Brabyns Park was formerly the grounds of Brabyns Hall, a mansion house. The estate was originally owned by the Lowe family of Lower Marple. Elizabeth Brabin owned the estate in 1749 and, with her husband Henry, built the Georgian Brabyns Hall and began the landscaping of the grounds. The house faced down the valley to take advantage of the views and lodges controlled access into the park.

In 1800, the estate was purchased by Nathaniel Wright and, in 1811, the house was extended with a lake added and chestnuts, poplars and cypress trees planted. Ann Hudson inherited the estate in 1866 and it continued in the female line until Fanny Hudson died in 1941.

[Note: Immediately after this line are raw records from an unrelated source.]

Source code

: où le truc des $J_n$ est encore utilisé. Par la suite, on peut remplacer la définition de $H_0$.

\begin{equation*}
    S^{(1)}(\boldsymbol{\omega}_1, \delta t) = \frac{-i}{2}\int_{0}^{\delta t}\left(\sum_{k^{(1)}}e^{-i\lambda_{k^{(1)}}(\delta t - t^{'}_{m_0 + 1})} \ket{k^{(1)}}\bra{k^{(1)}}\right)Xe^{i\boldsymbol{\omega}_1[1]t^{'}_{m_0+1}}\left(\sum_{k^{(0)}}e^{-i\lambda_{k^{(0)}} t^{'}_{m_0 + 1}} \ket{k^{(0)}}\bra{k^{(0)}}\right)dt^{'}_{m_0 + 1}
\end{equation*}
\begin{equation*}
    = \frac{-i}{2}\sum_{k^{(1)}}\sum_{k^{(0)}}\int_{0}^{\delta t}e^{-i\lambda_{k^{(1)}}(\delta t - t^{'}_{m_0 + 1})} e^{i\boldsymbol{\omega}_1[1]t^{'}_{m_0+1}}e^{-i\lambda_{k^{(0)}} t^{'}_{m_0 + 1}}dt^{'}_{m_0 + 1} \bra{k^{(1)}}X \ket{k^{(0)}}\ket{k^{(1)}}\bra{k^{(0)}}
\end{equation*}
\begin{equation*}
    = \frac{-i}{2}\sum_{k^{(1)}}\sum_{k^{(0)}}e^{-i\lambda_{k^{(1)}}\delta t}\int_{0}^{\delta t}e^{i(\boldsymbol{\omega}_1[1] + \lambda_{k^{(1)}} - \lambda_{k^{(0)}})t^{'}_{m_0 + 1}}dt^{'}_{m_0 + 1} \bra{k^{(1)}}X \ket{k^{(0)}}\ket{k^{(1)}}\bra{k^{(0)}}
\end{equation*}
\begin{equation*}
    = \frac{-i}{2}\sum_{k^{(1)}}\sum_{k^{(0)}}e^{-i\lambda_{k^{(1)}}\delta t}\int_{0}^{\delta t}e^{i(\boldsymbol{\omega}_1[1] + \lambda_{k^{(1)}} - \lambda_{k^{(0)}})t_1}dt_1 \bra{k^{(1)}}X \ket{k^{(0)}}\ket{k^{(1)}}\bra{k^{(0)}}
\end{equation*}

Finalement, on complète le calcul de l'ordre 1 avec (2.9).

The estate was subsequently purchased by Cheshire County Council and was opened for public recreation. The hall was demolished in 1953 and, subsequently, the farmhouse in the 1970s.

==Landmarks==
The park is part of the Marple conservation area, due to its historic planned landscape. The iron bridge at the park is Grade II listed with Historic England. It is one of the few remaining iron bridges from the early 1800s and was awarded a Heritage Lottery Fund grant in 2007 to assist with its restoration.

The weir over the River Goyt in the park is Grade II listed with Historic England, as is the lodge at the entrance to the park which is owned privately.

==Facilities==
The park has the following facilities: parkland, woodland, playing fields, football pitches, a children's play area, a pond, picnic areas, horse riding and car parking. The Peak Forest Canal and the River Goyt pass through the park.

Marple Parkrun takes place in the park every Saturday morning.